Creamy pumpkin "tagliatelle" with mortadella and peppers | In Whirl of Inspiration

This recipe proudly belongs to the "shower recipes" category of recipes. If I ever write a cooking book, there will be a special chapter dedicated to "ingenious shower recipes" along to the classic soups, appetizers and salads ones. Because, you see the thoughts that everyone makes during this very standard procedure of showering happen to be very disparate; some despair with their relationship and some others think -out loud- songs. I, on the other side, squeeze my mind to come up with new recipes that I would like to try. But enough with the showers and soaps. 

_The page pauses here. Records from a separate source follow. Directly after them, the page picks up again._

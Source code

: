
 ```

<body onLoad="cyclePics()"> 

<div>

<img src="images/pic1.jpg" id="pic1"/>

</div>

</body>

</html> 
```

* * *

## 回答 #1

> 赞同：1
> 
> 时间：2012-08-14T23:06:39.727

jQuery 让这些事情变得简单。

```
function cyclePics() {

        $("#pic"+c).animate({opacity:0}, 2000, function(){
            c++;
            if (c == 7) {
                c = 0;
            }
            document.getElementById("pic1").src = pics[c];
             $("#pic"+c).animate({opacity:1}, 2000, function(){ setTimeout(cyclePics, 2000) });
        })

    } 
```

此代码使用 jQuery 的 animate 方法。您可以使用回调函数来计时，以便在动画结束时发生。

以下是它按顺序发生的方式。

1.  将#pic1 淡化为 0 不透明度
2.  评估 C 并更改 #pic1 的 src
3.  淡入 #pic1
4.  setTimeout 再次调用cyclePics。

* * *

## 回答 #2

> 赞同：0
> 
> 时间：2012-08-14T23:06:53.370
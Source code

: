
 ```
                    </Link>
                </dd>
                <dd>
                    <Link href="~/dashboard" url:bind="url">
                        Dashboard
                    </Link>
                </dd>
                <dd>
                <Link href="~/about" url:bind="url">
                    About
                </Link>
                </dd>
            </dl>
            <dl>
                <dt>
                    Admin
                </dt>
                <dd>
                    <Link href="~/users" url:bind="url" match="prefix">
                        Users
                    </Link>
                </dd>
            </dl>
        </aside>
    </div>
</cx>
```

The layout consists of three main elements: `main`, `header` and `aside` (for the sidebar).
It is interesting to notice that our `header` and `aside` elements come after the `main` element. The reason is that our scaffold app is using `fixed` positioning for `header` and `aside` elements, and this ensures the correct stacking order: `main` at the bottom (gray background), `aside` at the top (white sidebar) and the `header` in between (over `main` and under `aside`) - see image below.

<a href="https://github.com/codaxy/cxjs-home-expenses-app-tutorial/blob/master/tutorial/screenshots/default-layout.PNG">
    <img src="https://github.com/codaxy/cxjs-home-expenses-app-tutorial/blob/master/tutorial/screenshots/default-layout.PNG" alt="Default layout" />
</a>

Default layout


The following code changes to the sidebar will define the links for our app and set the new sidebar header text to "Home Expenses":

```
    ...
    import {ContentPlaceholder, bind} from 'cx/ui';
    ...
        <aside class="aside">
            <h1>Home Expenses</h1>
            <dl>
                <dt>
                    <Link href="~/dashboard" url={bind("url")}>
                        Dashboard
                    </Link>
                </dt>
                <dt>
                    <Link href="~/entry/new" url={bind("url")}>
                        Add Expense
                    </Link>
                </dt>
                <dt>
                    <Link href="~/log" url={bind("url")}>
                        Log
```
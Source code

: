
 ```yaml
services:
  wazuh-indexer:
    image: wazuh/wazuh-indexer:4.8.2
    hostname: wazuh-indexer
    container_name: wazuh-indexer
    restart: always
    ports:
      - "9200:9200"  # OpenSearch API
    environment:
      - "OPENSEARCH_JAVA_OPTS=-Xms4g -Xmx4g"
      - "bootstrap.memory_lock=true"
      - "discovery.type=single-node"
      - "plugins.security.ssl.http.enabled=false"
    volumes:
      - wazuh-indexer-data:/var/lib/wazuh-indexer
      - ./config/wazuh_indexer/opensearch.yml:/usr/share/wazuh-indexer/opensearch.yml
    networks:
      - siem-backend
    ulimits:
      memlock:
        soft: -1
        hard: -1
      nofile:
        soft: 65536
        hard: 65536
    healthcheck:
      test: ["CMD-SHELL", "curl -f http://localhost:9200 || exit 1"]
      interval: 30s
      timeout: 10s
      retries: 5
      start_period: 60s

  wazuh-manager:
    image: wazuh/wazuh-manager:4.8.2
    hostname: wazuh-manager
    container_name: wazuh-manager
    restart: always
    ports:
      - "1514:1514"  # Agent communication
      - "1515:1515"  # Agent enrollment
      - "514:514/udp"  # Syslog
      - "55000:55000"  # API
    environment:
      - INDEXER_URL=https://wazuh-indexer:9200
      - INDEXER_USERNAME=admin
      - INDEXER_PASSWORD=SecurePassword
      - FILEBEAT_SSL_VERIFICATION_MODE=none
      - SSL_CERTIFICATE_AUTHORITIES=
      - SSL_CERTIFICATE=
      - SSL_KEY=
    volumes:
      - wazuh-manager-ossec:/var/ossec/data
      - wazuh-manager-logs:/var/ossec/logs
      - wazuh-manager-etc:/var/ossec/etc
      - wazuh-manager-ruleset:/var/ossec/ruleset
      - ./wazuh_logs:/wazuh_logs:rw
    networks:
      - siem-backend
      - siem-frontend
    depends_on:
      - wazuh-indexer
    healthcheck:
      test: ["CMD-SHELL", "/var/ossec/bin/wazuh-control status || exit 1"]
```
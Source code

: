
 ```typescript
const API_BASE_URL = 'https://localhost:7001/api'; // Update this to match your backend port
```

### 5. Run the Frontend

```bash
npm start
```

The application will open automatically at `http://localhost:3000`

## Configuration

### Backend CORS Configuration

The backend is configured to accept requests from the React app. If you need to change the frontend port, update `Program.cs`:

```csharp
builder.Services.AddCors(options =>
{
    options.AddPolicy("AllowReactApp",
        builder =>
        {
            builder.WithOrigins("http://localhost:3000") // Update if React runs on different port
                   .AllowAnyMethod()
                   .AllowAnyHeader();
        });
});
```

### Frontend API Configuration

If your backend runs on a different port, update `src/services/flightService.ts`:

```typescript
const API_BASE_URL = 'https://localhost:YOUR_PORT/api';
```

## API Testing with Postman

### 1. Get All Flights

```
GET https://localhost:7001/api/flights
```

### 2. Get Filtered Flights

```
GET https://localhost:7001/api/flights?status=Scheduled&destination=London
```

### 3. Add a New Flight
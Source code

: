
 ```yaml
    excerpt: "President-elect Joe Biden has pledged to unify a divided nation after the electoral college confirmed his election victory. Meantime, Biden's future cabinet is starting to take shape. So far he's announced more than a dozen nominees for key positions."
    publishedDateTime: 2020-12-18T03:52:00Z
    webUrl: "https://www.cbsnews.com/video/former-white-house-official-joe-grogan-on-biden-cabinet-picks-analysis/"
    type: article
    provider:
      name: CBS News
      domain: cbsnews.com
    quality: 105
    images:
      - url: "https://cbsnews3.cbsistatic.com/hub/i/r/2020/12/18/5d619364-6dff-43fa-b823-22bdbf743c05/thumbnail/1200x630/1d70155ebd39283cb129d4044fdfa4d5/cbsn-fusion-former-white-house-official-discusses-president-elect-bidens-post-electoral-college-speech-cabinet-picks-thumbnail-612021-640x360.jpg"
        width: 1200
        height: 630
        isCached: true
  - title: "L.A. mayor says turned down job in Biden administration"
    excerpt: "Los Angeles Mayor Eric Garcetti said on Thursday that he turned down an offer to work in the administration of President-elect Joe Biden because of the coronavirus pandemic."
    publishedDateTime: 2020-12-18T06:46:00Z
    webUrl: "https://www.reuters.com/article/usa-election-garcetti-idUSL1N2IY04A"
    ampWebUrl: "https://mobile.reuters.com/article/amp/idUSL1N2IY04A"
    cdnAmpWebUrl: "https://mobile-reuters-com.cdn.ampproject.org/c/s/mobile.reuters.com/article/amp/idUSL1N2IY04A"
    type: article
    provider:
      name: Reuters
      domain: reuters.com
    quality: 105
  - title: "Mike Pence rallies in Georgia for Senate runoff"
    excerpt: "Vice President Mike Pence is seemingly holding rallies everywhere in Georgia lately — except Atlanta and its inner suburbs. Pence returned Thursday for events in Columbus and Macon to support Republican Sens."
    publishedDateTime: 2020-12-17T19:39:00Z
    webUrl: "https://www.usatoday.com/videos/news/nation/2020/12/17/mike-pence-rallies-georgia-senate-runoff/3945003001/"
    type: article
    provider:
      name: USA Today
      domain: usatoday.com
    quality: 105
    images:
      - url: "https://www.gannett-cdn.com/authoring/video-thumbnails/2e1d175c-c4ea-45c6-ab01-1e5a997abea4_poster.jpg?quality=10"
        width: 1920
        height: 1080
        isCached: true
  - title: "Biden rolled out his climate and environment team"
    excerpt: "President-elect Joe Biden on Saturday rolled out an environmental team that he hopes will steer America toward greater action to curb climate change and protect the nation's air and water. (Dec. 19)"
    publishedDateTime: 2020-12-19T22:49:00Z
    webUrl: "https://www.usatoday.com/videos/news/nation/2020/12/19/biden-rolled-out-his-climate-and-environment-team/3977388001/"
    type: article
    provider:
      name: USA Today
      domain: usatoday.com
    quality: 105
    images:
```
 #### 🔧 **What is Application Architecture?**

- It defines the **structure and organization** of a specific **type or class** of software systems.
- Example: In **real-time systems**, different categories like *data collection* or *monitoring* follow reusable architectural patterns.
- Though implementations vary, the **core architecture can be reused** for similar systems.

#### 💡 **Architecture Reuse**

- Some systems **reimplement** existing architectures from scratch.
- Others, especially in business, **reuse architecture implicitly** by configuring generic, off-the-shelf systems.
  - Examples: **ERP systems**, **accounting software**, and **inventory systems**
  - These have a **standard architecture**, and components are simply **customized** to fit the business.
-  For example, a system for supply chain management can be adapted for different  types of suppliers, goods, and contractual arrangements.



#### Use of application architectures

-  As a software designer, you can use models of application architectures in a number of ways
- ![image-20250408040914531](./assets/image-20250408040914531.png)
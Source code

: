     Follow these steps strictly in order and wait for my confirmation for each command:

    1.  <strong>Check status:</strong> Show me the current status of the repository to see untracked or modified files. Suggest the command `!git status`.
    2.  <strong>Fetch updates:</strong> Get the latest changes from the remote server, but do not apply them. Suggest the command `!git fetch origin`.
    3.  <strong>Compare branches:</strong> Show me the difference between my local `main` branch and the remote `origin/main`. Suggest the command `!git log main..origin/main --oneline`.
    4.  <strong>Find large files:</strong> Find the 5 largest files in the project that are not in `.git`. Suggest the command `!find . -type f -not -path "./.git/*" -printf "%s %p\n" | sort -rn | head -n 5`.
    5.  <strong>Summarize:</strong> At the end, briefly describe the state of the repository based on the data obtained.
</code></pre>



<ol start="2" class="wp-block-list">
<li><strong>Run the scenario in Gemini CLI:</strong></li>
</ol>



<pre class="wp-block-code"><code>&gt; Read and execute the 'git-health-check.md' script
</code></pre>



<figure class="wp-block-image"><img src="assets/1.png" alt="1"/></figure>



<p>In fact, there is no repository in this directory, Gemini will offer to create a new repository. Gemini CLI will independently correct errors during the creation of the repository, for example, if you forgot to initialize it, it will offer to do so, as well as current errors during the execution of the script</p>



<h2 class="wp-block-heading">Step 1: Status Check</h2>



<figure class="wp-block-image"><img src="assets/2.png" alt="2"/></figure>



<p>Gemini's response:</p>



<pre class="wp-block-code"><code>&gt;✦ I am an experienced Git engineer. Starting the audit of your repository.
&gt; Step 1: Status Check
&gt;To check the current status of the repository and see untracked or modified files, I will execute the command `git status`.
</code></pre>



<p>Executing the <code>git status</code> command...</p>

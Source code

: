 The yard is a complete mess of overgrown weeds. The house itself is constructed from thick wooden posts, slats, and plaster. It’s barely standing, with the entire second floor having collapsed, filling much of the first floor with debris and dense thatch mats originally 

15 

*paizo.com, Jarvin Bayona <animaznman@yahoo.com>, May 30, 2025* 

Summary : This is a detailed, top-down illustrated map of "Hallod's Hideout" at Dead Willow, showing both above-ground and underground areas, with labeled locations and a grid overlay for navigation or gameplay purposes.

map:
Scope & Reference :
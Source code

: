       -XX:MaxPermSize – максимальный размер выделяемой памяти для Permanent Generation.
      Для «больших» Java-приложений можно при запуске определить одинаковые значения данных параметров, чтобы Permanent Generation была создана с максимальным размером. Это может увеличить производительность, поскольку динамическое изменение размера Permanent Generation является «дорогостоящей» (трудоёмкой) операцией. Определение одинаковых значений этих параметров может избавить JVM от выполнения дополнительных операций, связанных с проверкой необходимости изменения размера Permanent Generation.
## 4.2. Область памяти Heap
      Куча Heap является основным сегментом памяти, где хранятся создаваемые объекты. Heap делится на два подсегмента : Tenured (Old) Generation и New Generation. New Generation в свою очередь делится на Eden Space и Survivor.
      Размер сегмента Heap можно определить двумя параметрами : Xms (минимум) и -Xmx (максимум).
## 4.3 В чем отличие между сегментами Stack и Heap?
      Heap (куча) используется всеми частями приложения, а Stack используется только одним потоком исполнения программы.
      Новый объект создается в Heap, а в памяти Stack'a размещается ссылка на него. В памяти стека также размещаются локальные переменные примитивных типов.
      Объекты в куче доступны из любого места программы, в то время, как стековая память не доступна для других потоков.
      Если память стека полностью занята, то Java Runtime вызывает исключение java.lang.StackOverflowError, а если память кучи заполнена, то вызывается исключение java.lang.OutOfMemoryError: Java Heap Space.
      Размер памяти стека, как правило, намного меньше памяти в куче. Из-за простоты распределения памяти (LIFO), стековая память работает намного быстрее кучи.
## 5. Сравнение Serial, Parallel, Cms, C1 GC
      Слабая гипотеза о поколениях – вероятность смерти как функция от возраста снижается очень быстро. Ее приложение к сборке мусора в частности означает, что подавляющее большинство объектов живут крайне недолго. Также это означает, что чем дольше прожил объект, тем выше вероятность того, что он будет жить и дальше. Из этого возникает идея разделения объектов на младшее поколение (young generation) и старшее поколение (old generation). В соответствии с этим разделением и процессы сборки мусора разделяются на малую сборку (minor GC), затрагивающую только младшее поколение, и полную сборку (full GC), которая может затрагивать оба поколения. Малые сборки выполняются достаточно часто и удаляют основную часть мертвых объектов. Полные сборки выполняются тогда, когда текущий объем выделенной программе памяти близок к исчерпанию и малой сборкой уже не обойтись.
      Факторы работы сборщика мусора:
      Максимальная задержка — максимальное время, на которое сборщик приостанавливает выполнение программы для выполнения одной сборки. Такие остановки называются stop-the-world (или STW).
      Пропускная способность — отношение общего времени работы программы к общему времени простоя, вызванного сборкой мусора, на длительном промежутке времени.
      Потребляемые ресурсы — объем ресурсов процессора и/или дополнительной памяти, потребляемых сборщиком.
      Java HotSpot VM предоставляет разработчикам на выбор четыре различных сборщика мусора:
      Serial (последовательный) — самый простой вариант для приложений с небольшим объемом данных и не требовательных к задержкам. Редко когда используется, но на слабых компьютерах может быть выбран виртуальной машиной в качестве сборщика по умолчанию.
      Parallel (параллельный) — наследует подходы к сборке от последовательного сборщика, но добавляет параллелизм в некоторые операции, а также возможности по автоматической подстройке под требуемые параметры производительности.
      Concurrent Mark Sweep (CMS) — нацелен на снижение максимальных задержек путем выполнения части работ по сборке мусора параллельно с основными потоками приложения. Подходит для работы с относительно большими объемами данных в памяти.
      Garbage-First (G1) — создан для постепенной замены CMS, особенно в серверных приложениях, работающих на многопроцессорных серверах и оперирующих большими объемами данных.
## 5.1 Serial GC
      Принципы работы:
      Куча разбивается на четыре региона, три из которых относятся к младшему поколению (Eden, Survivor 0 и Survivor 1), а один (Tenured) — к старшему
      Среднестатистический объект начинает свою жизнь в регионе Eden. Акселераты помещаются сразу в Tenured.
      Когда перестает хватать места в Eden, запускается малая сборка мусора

When in Greece, I have purchased a small collection of my favorite delicatessen from Sary and I was trying to come up with interesting ways to leverage them. Here in the NL I don't have the joy to always find high quality raw ingredients for my culinary adventures, so this was a good opportunity to experiment. So, ladies and gentlemen, please give your most warm applause for the pumpkin "tagliatelles".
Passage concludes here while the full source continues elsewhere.